Moritz Senger

Accumulating the hydride state in the catalytic cycle of [FeFe]-hydrogenases

H2 turnover at the [FeFe]-hydrogenase cofactor (H-cluster) is assumed to follow a reversible heterolytic mechanism, first yielding a proton and a hydrido-species which again is double-oxidized to release another proton. Three of the four presumed catalytic intermediates (Hox, Hred/Hred and Hsred) were characterized, using various spectroscopic techniques. However, in catalytically active enzyme, the state containing the hydrido-species, which is eponymous for the proposed heterolytic mechanism, has yet only been speculated about. We use different strategies to trap and spectroscopically characterize this transient hydride state (Hhyd) for three wild-type [FeFe]-hydrogenases.

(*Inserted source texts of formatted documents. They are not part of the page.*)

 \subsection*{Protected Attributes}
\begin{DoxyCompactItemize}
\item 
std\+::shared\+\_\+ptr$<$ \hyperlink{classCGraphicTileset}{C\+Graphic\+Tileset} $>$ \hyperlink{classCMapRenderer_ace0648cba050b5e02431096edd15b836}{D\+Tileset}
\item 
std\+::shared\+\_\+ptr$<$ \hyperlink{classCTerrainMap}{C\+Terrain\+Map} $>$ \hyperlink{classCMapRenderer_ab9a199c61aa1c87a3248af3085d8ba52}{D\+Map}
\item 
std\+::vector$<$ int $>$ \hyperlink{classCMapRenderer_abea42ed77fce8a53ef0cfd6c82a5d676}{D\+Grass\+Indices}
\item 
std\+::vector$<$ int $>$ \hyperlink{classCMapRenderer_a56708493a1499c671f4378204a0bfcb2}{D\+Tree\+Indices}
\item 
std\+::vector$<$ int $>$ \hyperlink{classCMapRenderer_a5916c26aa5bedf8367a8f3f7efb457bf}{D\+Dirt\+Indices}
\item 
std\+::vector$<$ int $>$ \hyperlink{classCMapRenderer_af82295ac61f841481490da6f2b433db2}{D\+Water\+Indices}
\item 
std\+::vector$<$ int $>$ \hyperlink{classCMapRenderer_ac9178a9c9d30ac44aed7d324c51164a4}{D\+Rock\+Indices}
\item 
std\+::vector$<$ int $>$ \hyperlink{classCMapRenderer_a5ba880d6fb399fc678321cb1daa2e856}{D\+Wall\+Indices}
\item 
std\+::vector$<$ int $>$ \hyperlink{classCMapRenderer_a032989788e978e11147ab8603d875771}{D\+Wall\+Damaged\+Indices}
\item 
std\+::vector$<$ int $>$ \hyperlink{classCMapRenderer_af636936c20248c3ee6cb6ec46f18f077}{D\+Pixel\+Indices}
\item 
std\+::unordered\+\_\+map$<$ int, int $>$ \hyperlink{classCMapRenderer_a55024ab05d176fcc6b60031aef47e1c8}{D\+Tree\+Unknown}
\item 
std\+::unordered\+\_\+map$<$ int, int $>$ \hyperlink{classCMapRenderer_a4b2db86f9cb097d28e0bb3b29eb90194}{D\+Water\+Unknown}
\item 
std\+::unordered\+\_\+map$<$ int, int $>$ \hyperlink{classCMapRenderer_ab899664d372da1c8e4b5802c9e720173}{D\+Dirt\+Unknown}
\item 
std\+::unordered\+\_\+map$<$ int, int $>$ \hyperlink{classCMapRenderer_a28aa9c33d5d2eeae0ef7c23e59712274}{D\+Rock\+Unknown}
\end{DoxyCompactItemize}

Applying a novel set-up for real-time attenuated total-reflection Fourier-transform infrared spectroscopy, we monitor compositional changes in the state-specific infrared signatures of [FeFe]-hydrogenases, varying buffer pH and gas composition. We selectively enrich the equilibrium concentration of Hhyd, applying Le Chatelier’s principle by simultaneously increasing substrate and product concentrations (H2/H+). Site-directed manipulation, targeting either the proton-transfer pathway or the adt ligand, significantly enhances Hhyd accumulation independent of pH.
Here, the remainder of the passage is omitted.